SMITH BRAIN TRUST -- U.S. companies that moved overseas to save costs are now considering bringing production home again, a survey of U.S.-based manufacturing executives shows. Professor Thomas M. Corsi, co-director of the Supply Chain Management Center at the University of Maryland’s Robert H. Smith School of Business, explains five forces driving the reshoring movement.
1. Shorter is better. Long supply chains create transportation hassles and raise costs. The logistical challenges are increasing as China invests in production centers inland away from its major ports. Shipping costs also have increased as freighters have gotten larger and more expensive to operate.
2. Wages are leveling. Real wages in Asia increased 7 percent each year from 2000 to 2008. “The labor cost differential is shrinking,” Corsi says. “That reduces the advantages of outsourcing.”
3. Oversight is expensive. Even if companies outsource some or all of their production, they still must answer to their customers (and regulators) for the quality and safety of their goods. “You’re responsible for what your suppliers put out,” Corsi says. Mattel learned this lesson the hard when it got caught with lead-based paint on its toys in 2009. Corsi says companies have an easier time managing their supply chains when partners are closer to home.
4. Offshoring is risky. Political unrest, natural disasters and labor disputes can sink companies concentrated in one region. “Companies don’t want to have all of their production overseas in one location because that makes them vulnerable,” Corsi says. “They’re looking for backup suppliers and alternative locations.”
5. Agility is needed. Consumer trends and preferences change quickly, and Corsi says companies can respond better when they bring production closer to the markets they serve. “We live in an on-demand world,” Corsi says. “Supply chains that cover long distances are slower to adapt to market changes that occur rapidly.”

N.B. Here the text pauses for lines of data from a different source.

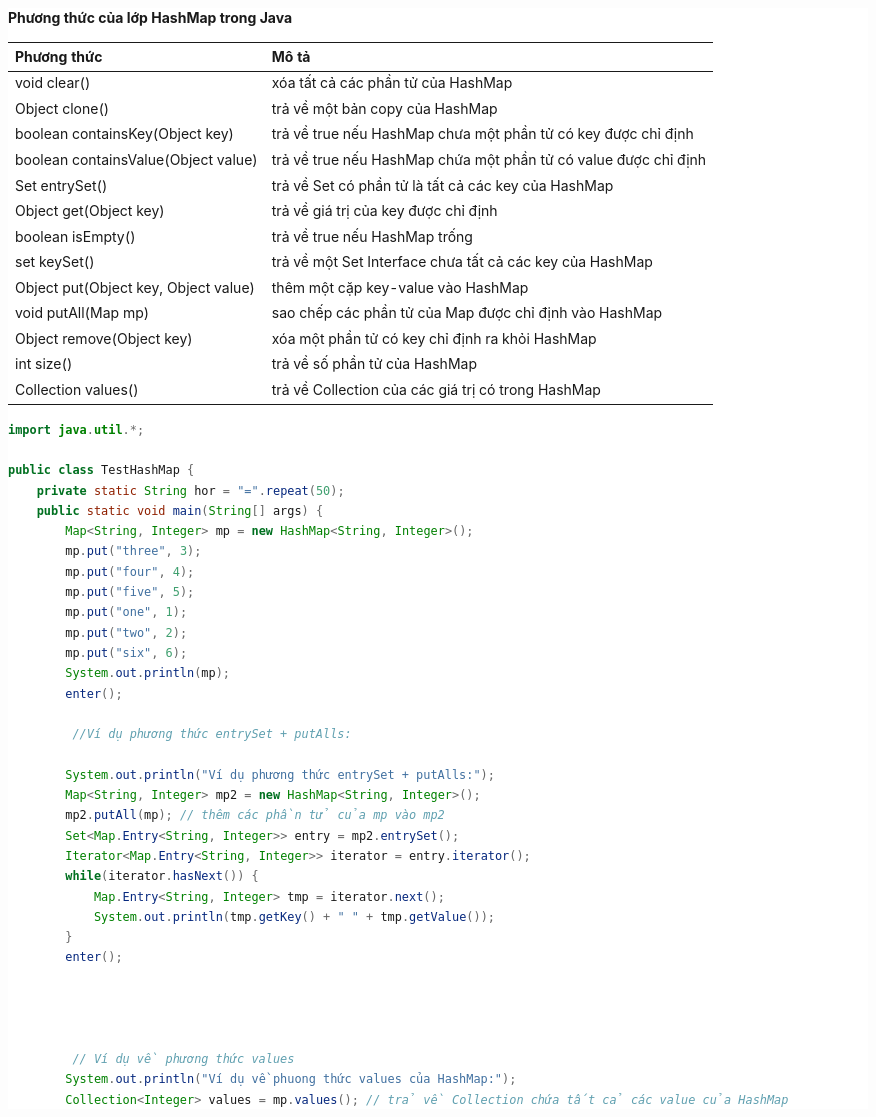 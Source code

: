 **Phương thức của lớp HashMap trong Java**

|Phương thức|Mô tả|
|:-|:-|
|void clear()|xóa tất cả các phần tử của HashMap|
|Object clone()|trả về một bản copy của HashMap|
|boolean containsKey(Object key)|trả về true nếu HashMap chưa một phần tử có key được chỉ định|
|boolean containsValue(Object value)|trả về true nếu HashMap chứa một phần tử có value được chỉ định|
|Set entrySet()|trả về Set có phần tử là tất cả các key của HashMap|
|Object get(Object key)|trả về giá trị của key được chỉ định|
|boolean isEmpty()|trả về true nếu HashMap trống|
|set keySet()|trả về một Set Interface chưa tất cả các key của HashMap|
|Object put(Object key, Object value)|thêm một cặp key-value vào HashMap|
|void putAll(Map mp)|sao chếp các phần tử của Map được chỉ định vào HashMap|
|Object remove(Object key)|xóa một phần tử có key chỉ định ra khỏi HashMap|
|int size()|trả về số phần tử của HashMap|
|Collection values()|trả về Collection của các giá trị có trong HashMap|

```java
import java.util.*;

public class TestHashMap {
    private static String hor = "=".repeat(50);
    public static void main(String[] args) {
        Map<String, Integer> mp = new HashMap<String, Integer>();
        mp.put("three", 3);
        mp.put("four", 4);
        mp.put("five", 5);
        mp.put("one", 1);
        mp.put("two", 2);
        mp.put("six", 6);
        System.out.println(mp);
        enter();

         //Ví dụ phương thức entrySet + putAlls:

        System.out.println("Ví dụ phương thức entrySet + putAlls:");
        Map<String, Integer> mp2 = new HashMap<String, Integer>();
        mp2.putAll(mp); // thêm các phần tử của mp vào mp2
        Set<Map.Entry<String, Integer>> entry = mp2.entrySet();
        Iterator<Map.Entry<String, Integer>> iterator = entry.iterator();
        while(iterator.hasNext()) {
            Map.Entry<String, Integer> tmp = iterator.next();
            System.out.println(tmp.getKey() + " " + tmp.getValue());
        }
        enter();
        



         // Ví dụ về phương thức values
        System.out.println("Ví dụ về phuong thức values của HashMap:");
        Collection<Integer> values = mp.values(); // trả về Collection chứa tất cả các value của HashMap
``` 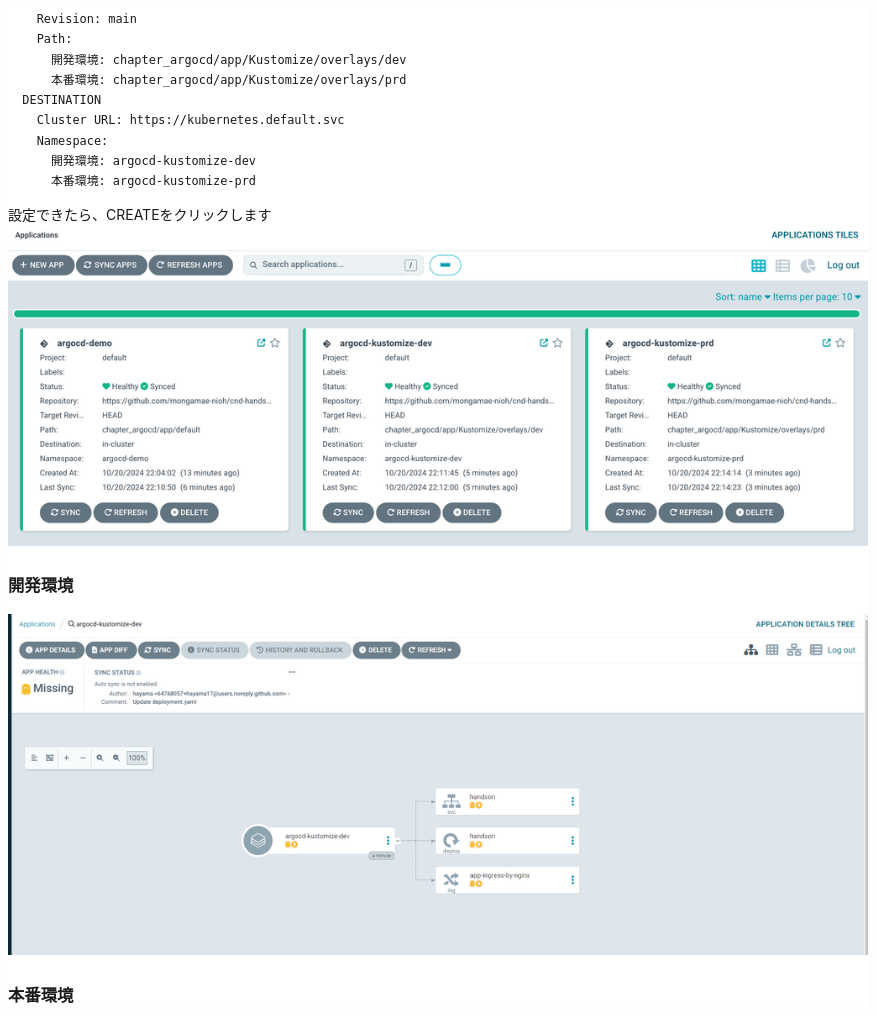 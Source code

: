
 ```
    Revision: main
    Path:
      開発環境: chapter_argocd/app/Kustomize/overlays/dev
      本番環境: chapter_argocd/app/Kustomize/overlays/prd
  DESTINATION
    Cluster URL: https://kubernetes.default.svc
    Namespace: 
      開発環境: argocd-kustomize-dev
      本番環境: argocd-kustomize-prd
```
設定できたら、CREATEをクリックします
![Kustomize-create](image/demoapp/Kustomize-create.png)
### 開発環境
![Kustomize-create](image/demoapp/Kustomize-create2-dev.png)
### 本番環境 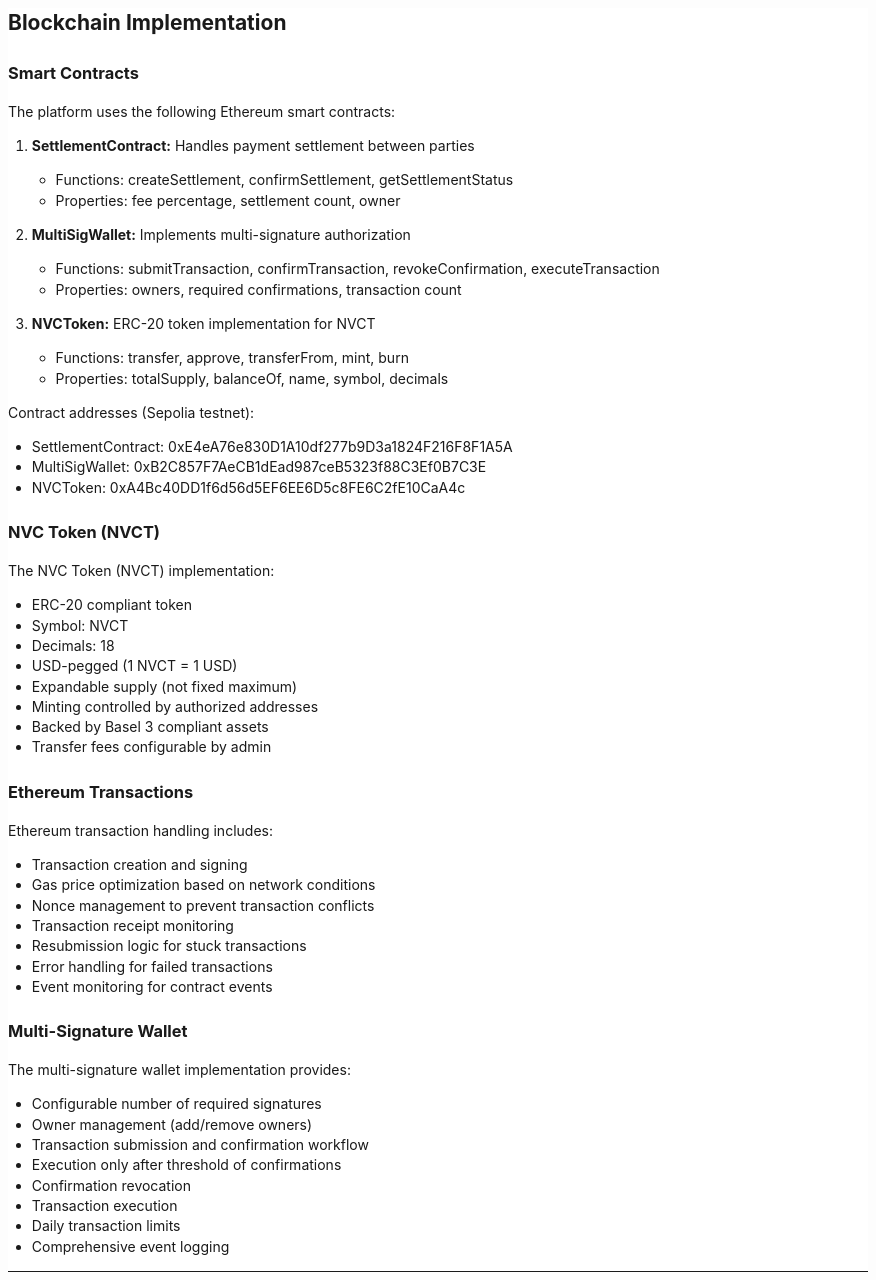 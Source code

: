 
## Blockchain Implementation

### Smart Contracts

The platform uses the following Ethereum smart contracts:

1. **SettlementContract:** Handles payment settlement between parties
   - Functions: createSettlement, confirmSettlement, getSettlementStatus
   - Properties: fee percentage, settlement count, owner

2. **MultiSigWallet:** Implements multi-signature authorization
   - Functions: submitTransaction, confirmTransaction, revokeConfirmation, executeTransaction
   - Properties: owners, required confirmations, transaction count

3. **NVCToken:** ERC-20 token implementation for NVCT
   - Functions: transfer, approve, transferFrom, mint, burn
   - Properties: totalSupply, balanceOf, name, symbol, decimals

Contract addresses (Sepolia testnet):
- SettlementContract: 0xE4eA76e830D1A10df277b9D3a1824F216F8F1A5A
- MultiSigWallet: 0xB2C857F7AeCB1dEad987ceB5323f88C3Ef0B7C3E
- NVCToken: 0xA4Bc40DD1f6d56d5EF6EE6D5c8FE6C2fE10CaA4c

### NVC Token (NVCT)

The NVC Token (NVCT) implementation:

- ERC-20 compliant token
- Symbol: NVCT
- Decimals: 18
- USD-pegged (1 NVCT = 1 USD)
- Expandable supply (not fixed maximum)
- Minting controlled by authorized addresses
- Backed by Basel 3 compliant assets
- Transfer fees configurable by admin

### Ethereum Transactions

Ethereum transaction handling includes:

- Transaction creation and signing
- Gas price optimization based on network conditions
- Nonce management to prevent transaction conflicts
- Transaction receipt monitoring
- Resubmission logic for stuck transactions
- Error handling for failed transactions
- Event monitoring for contract events

### Multi-Signature Wallet

The multi-signature wallet implementation provides:

- Configurable number of required signatures
- Owner management (add/remove owners)
- Transaction submission and confirmation workflow
- Execution only after threshold of confirmations
- Confirmation revocation
- Transaction execution
- Daily transaction limits
- Comprehensive event logging

--- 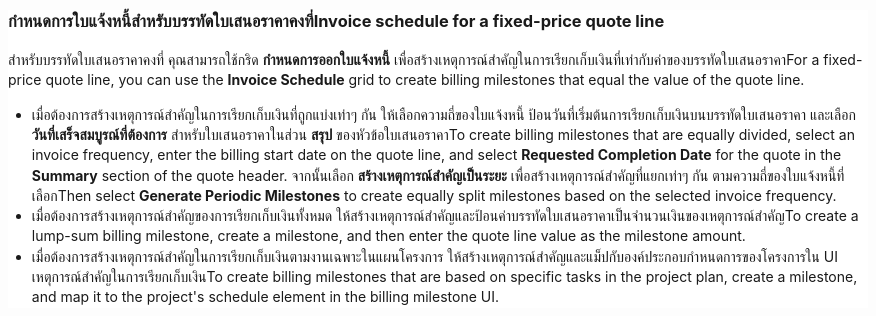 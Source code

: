 ### <a name="invoice-schedule-for-a-fixed-price-quote-line"></a><span data-ttu-id="10579-212">กำหนดการใบแจ้งหนี้สำหรับบรรทัดใบเสนอราคาคงที่</span><span class="sxs-lookup"><span data-stu-id="10579-212">Invoice schedule for a fixed-price quote line</span></span>

<span data-ttu-id="10579-213">สำหรับบรรทัดใบเสนอราคาคงที่ คุณสามารถใช้กริด **กำหนดการออกใบแจ้งหนี้** เพื่อสร้างเหตุการณ์สำคัญในการเรียกเก็บเงินที่เท่ากับค่าของบรรทัดใบเสนอราคา</span><span class="sxs-lookup"><span data-stu-id="10579-213">For a fixed-price quote line, you can use the **Invoice Schedule** grid to create billing milestones that equal the value of the quote line.</span></span>

- <span data-ttu-id="10579-214">เมื่อต้องการสร้างเหตุการณ์สำคัญในการเรียกเก็บเงินที่ถูกแบ่งเท่าๆ กัน ให้เลือกความถี่ของใบแจ้งหนี้ ป้อนวันที่เริ่มต้นการเรียกเก็บเงินบนบรรทัดใบเสนอราคา และเลือก **วันที่เสร็จสมบูรณ์ที่ต้องการ** สำหรับใบเสนอราคาในส่วน **สรุป** ของหัวข้อใบเสนอราคา</span><span class="sxs-lookup"><span data-stu-id="10579-214">To create billing milestones that are equally divided, select an invoice frequency, enter the billing start date on the quote line, and select **Requested Completion Date** for the quote in the **Summary** section of the quote header.</span></span> <span data-ttu-id="10579-215">จากนั้นเลือก **สร้างเหตุการณ์สำคัญเป็นระยะ** เพื่อสร้างเหตุการณ์สำคัญที่แยกเท่าๆ กัน ตามความถี่ของใบแจ้งหนี้ที่เลือก</span><span class="sxs-lookup"><span data-stu-id="10579-215">Then select **Generate Periodic Milestones** to create equally split milestones based on the selected invoice frequency.</span></span> 
- <span data-ttu-id="10579-216">เมื่อต้องการสร้างเหตุการณ์สำคัญของการเรียกเก็บเงินทั้งหมด ให้สร้างเหตุการณ์สำคัญและป้อนค่าบรรทัดใบเสนอราคาเป็นจำนวนเงินของเหตุการณ์สำคัญ</span><span class="sxs-lookup"><span data-stu-id="10579-216">To create a lump-sum billing milestone, create a milestone, and then enter the quote line value as the milestone amount.</span></span>
- <span data-ttu-id="10579-217">เมื่อต้องการสร้างเหตุการณ์สำคัญในการเรียกเก็บเงินตามงานเฉพาะในแผนโครงการ ให้สร้างเหตุการณ์สำคัญและแม็ปกับองค์ประกอบกำหนดการของโครงการใน UI เหตุการณ์สำคัญในการเรียกเก็บเงิน</span><span class="sxs-lookup"><span data-stu-id="10579-217">To create billing milestones that are based on specific tasks in the project plan, create a milestone, and map it to the project's schedule element in the billing milestone UI.</span></span>

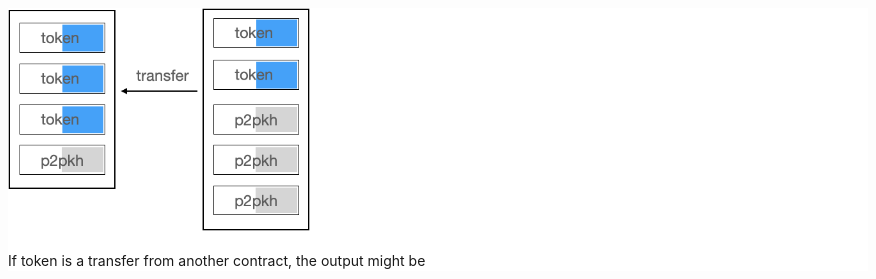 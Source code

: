 <img src="./images/image08.png" title="" alt="Image" width="302">

If token is a transfer from another contract, the output might be
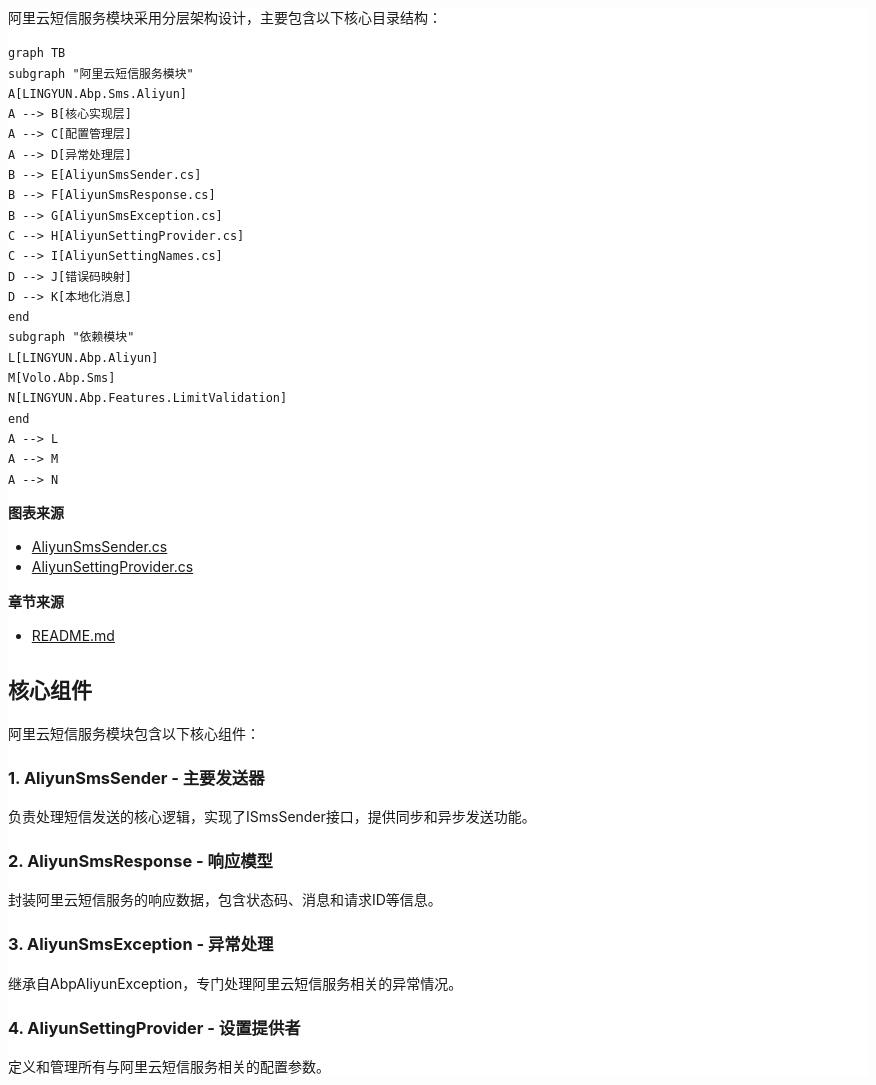 阿里云短信服务模块采用分层架构设计，主要包含以下核心目录结构：

```mermaid
graph TB
subgraph "阿里云短信服务模块"
A[LINGYUN.Abp.Sms.Aliyun]
A --> B[核心实现层]
A --> C[配置管理层]
A --> D[异常处理层]
B --> E[AliyunSmsSender.cs]
B --> F[AliyunSmsResponse.cs]
B --> G[AliyunSmsException.cs]
C --> H[AliyunSettingProvider.cs]
C --> I[AliyunSettingNames.cs]
D --> J[错误码映射]
D --> K[本地化消息]
end
subgraph "依赖模块"
L[LINGYUN.Abp.Aliyun]
M[Volo.Abp.Sms]
N[LINGYUN.Abp.Features.LimitValidation]
end
A --> L
A --> M
A --> N
```

**图表来源**
- [AliyunSmsSender.cs](file://aspnet-core/framework/common/LINGYUN.Abp.Sms.Aliyun/LINGYUN/Abp/Sms/Aliyun/AliyunSmsSender.cs#L1-L154)
- [AliyunSettingProvider.cs](file://aspnet-core/framework/cloud-aliyun/LINGYUN.Abp.Aliyun/LINGYUN/Abp/Aliyun/Settings/AliyunSettingProvider.cs#L1-L212)

**章节来源**
- [README.md](file://aspnet-core/framework/cloud-aliyun/LINGYUN.Abp.Aliyun/README.md#L1-L145)

## 核心组件

阿里云短信服务模块包含以下核心组件：

### 1. AliyunSmsSender - 主要发送器
负责处理短信发送的核心逻辑，实现了ISmsSender接口，提供同步和异步发送功能。

### 2. AliyunSmsResponse - 响应模型
封装阿里云短信服务的响应数据，包含状态码、消息和请求ID等信息。

### 3. AliyunSmsException - 异常处理
继承自AbpAliyunException，专门处理阿里云短信服务相关的异常情况。

### 4. AliyunSettingProvider - 设置提供者
定义和管理所有与阿里云短信服务相关的配置参数。
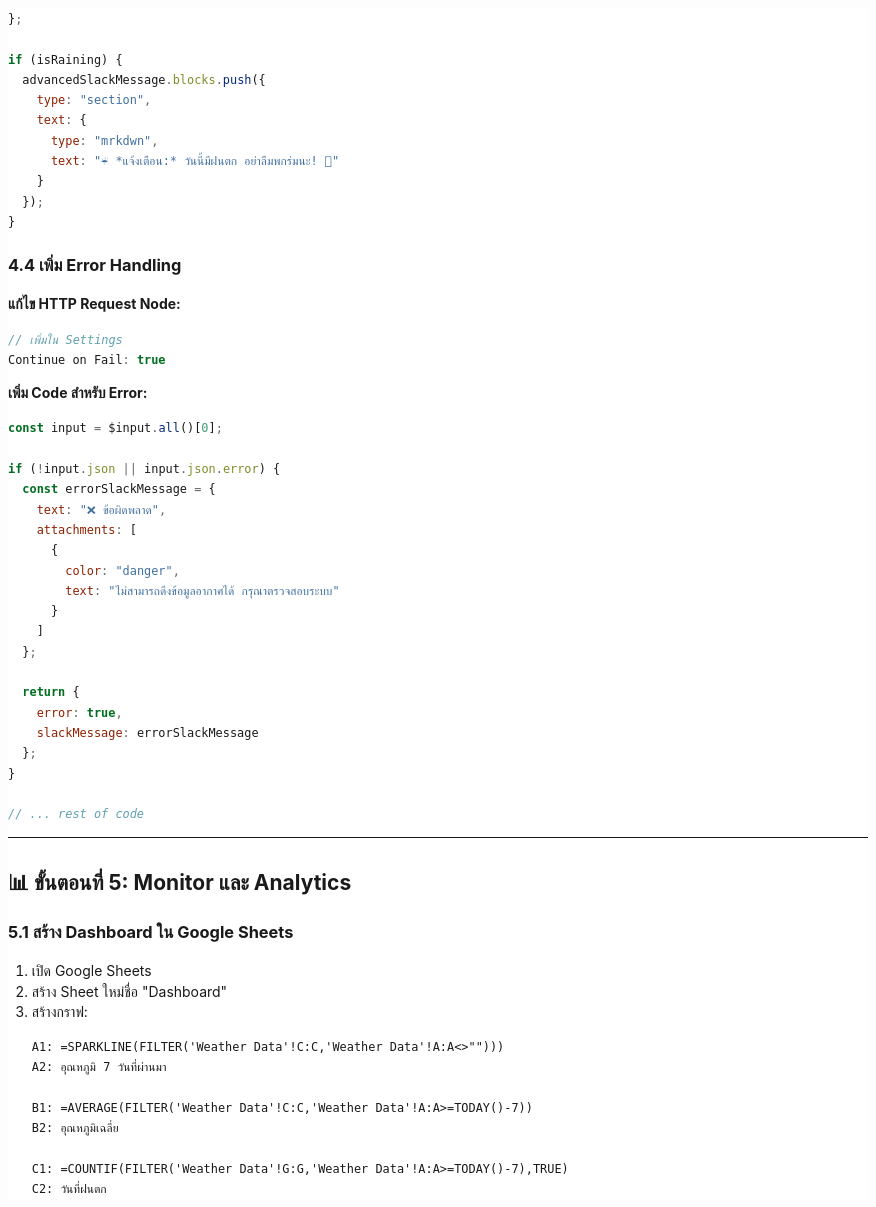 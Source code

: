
 ```javascript
};

if (isRaining) {
  advancedSlackMessage.blocks.push({
    type: "section",
    text: {
      type: "mrkdwn",
      text: "☔ *แจ้งเตือน:* วันนี้มีฝนตก อย่าลืมพกร่มนะ! 🌂"
    }
  });
}
```

### 4.4 เพิ่ม Error Handling

**แก้ไข HTTP Request Node:**
```javascript
// เพิ่มใน Settings
Continue on Fail: true
```

**เพิ่ม Code สำหรับ Error:**
```javascript
const input = $input.all()[0];

if (!input.json || input.json.error) {
  const errorSlackMessage = {
    text: "❌ ข้อผิดพลาด",
    attachments: [
      {
        color: "danger",
        text: "ไม่สามารถดึงข้อมูลอากาศได้ กรุณาตรวจสอบระบบ"
      }
    ]
  };
  
  return {
    error: true,
    slackMessage: errorSlackMessage
  };
}

// ... rest of code
```

---

## 📊 ขั้นตอนที่ 5: Monitor และ Analytics

### 5.1 สร้าง Dashboard ใน Google Sheets

1. เปิด Google Sheets
2. สร้าง Sheet ใหม่ชื่อ "Dashboard"
3. สร้างกราฟ:
   ```
   A1: =SPARKLINE(FILTER('Weather Data'!C:C,'Weather Data'!A:A<>"")))
   A2: อุณหภูมิ 7 วันที่ผ่านมา
   
   B1: =AVERAGE(FILTER('Weather Data'!C:C,'Weather Data'!A:A>=TODAY()-7))
   B2: อุณหภูมิเฉลี่ย
   
   C1: =COUNTIF(FILTER('Weather Data'!G:G,'Weather Data'!A:A>=TODAY()-7),TRUE)
   C2: วันที่ฝนตก
   ```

Employment will rebound a bit as companies make their moves, but Corsi says manufacturing cannot generate as many jobs as it did in the past due to improvements in robotics and automation. “The prospects for the United States are not as dim as they might have been 10 years ago,” Corsi says. “But recognize that we’re never going to have the number of manufacturing jobs that we had when the trend of globalization began 30 or 40 years ago.”